**THE TASK**:
Please copy every line with the string "object" from the entries below.

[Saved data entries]
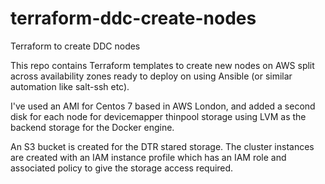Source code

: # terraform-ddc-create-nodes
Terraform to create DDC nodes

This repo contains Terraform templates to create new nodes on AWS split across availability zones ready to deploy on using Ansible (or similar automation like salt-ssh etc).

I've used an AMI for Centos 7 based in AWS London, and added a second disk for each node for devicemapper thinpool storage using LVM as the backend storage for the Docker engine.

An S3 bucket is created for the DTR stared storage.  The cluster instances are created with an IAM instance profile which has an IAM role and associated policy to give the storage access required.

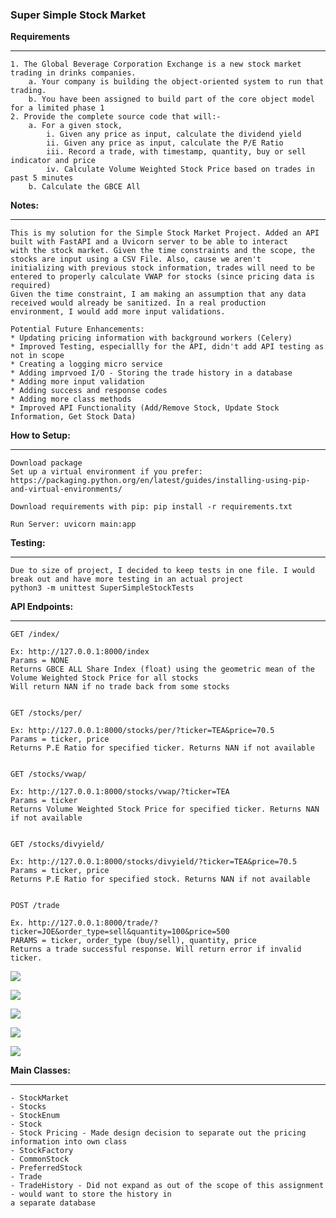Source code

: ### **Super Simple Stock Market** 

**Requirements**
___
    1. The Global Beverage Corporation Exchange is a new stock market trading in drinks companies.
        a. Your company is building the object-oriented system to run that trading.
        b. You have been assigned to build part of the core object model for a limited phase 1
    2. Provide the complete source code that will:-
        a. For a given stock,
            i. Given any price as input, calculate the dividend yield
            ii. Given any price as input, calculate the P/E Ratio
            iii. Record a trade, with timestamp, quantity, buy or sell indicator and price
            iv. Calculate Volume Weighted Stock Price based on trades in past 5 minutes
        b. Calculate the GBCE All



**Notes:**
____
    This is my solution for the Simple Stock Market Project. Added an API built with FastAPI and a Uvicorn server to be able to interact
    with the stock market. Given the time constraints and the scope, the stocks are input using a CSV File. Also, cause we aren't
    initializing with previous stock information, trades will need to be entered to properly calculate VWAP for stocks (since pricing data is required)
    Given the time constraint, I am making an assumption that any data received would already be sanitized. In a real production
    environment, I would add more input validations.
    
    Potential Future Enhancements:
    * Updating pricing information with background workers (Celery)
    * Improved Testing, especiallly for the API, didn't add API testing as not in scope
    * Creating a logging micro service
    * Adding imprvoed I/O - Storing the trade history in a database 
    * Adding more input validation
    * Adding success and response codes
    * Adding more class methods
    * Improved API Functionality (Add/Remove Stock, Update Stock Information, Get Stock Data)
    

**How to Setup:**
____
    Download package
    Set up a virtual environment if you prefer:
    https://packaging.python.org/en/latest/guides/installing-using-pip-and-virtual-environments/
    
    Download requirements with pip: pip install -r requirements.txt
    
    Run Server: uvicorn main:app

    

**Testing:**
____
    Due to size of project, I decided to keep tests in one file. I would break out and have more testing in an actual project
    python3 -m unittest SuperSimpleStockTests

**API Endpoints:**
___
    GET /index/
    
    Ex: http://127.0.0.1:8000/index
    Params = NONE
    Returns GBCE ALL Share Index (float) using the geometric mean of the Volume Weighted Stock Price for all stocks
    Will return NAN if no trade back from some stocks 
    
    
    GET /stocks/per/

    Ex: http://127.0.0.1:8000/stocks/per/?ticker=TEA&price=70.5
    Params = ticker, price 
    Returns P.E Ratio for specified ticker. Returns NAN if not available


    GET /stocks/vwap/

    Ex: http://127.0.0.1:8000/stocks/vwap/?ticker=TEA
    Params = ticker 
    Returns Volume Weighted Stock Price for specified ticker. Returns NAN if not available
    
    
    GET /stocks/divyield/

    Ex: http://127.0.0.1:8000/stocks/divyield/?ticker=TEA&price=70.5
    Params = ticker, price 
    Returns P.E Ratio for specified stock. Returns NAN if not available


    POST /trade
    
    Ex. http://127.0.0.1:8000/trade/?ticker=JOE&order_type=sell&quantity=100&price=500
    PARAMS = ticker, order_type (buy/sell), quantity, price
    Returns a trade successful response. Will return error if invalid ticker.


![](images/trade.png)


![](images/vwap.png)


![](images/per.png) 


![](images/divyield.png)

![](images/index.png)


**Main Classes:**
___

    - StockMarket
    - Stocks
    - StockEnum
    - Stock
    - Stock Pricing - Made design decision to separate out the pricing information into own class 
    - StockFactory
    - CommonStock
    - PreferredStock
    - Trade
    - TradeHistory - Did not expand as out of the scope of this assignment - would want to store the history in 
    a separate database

**SOLUTION FOR THIS TASK**:
        a. Your company is building the object-oriented system to run that trading.
        b. You have been assigned to build part of the core object model for a limited phase 1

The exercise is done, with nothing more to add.